Problem details ->
Only the lines below between the ones containing "- https://colorizer.org/" and "model; Wikipedia image.](../img/photo/color-hsv.png)", inclusive, are to be reproduced, each exactly as it stands.

Data ->
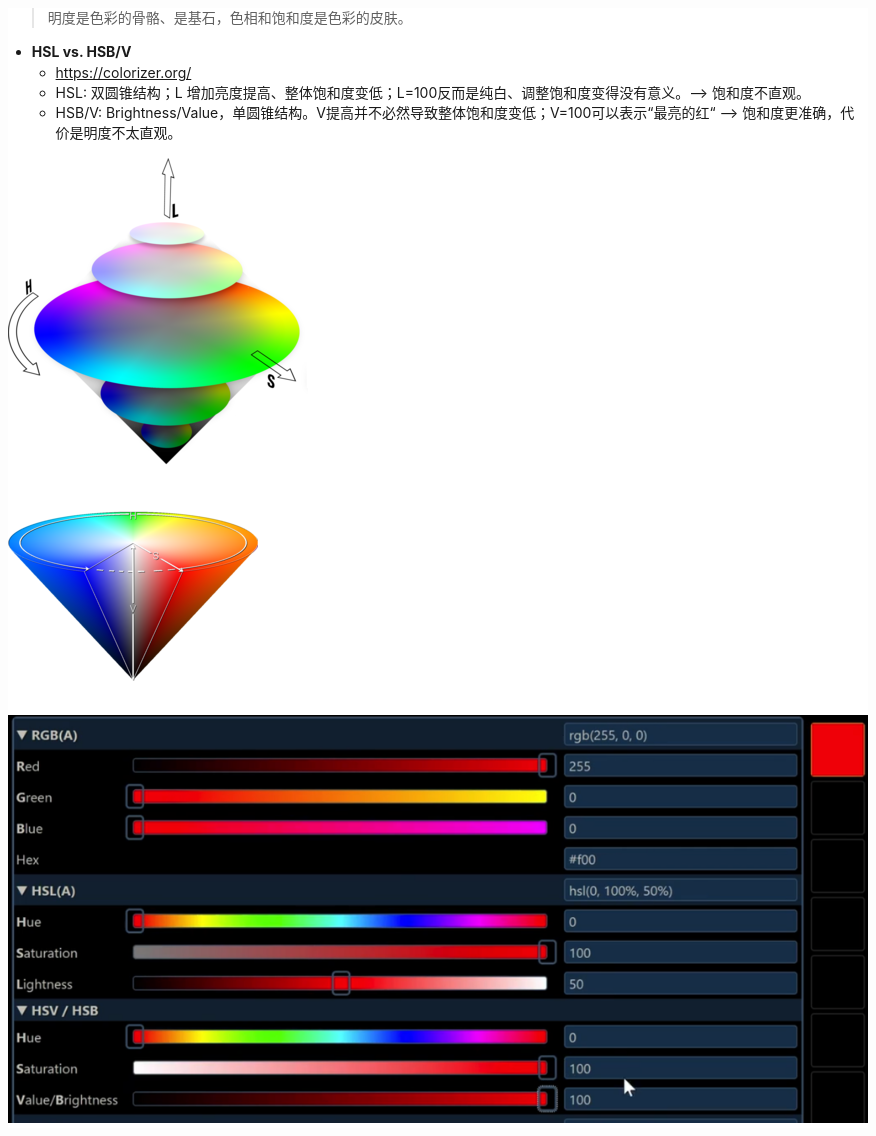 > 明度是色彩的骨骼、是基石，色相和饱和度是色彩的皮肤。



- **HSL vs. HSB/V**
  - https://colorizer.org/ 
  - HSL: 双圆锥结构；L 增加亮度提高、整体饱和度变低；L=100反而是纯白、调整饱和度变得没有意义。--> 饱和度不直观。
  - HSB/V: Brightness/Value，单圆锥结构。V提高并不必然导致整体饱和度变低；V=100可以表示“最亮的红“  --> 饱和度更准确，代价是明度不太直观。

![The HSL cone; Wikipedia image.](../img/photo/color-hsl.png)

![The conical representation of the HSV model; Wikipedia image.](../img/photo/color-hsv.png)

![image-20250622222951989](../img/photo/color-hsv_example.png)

--

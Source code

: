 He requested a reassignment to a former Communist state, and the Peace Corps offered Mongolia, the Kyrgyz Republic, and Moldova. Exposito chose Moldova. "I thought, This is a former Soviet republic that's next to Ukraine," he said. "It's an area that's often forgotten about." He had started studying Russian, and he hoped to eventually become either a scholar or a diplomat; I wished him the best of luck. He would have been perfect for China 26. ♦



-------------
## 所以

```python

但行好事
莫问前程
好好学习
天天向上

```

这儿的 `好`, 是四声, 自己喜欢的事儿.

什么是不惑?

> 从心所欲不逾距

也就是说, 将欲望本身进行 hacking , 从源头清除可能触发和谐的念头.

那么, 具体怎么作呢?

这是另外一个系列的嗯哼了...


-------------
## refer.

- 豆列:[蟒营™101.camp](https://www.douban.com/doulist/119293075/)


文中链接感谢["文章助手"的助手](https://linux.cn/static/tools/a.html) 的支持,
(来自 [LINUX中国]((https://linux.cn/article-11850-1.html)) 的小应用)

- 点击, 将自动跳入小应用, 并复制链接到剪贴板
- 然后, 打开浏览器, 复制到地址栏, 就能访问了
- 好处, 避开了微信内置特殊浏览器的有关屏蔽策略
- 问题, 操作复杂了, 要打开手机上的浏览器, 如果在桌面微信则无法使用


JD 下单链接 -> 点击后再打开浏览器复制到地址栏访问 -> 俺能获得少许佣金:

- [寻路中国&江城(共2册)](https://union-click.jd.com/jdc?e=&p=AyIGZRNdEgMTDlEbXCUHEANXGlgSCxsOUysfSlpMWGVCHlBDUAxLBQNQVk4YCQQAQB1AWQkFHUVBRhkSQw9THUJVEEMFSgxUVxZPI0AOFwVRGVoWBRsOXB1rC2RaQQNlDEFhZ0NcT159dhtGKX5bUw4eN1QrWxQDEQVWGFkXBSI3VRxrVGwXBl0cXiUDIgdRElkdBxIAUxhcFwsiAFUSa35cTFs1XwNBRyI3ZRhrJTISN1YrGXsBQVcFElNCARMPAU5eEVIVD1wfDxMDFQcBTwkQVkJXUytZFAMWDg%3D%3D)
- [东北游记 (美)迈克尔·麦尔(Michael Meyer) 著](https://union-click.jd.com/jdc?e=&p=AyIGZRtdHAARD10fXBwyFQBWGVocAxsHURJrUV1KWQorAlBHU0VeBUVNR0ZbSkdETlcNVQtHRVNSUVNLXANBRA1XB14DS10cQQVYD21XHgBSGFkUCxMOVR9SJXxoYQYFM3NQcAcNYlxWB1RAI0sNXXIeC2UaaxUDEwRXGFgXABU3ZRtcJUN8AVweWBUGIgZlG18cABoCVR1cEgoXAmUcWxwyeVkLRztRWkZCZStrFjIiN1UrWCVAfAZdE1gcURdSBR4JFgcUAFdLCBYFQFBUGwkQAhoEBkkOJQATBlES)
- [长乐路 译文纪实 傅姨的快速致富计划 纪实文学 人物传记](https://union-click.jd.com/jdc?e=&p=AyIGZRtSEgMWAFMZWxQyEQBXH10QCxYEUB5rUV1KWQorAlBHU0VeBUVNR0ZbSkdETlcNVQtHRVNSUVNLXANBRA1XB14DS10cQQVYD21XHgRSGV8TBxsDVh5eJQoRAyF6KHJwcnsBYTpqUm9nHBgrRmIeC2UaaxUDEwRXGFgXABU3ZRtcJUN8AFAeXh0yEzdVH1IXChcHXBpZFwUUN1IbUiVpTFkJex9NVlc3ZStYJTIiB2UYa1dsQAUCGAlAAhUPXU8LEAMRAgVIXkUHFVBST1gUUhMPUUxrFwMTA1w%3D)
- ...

* * *

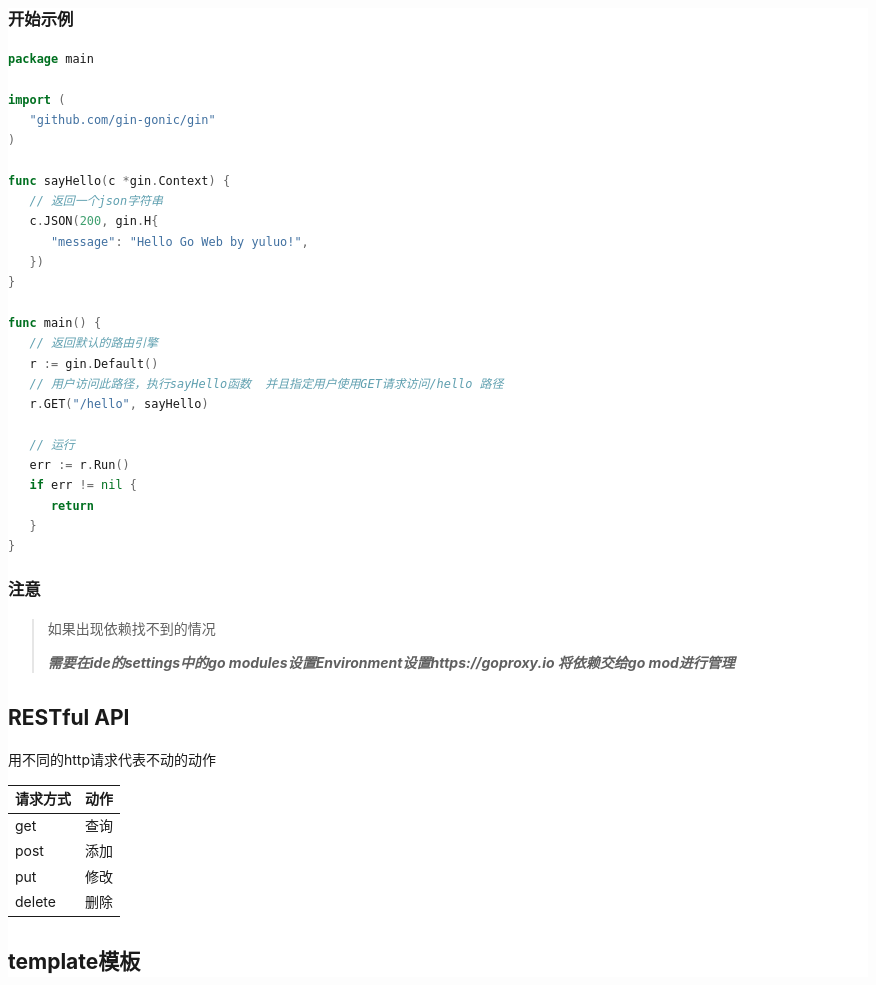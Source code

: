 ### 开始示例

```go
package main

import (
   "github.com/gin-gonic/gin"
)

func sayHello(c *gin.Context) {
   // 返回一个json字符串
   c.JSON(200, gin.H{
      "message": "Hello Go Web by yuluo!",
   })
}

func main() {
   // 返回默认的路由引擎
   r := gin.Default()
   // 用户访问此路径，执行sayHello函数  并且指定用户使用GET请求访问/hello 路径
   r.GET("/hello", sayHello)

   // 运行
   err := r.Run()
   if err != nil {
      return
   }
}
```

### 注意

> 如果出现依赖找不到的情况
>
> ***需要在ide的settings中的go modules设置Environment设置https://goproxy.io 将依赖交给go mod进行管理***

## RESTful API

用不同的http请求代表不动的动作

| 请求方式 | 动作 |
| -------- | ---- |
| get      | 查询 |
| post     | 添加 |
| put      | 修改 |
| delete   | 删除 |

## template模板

Answer area ->
  - https://colorizer.org/ 
  - HSL: 双圆锥结构；L 增加亮度提高、整体饱和度变低；L=100反而是纯白、调整饱和度变得没有意义。--> 饱和度不直观。
  - HSB/V: Brightness/Value，单圆锥结构。V提高并不必然导致整体饱和度变低；V=100可以表示“最亮的红“  --> 饱和度更准确，代价是明度不太直观。

![The HSL cone; Wikipedia image.](../img/photo/color-hsl.png)

![The conical representation of the HSV model; Wikipedia image.](../img/photo/color-hsv.png)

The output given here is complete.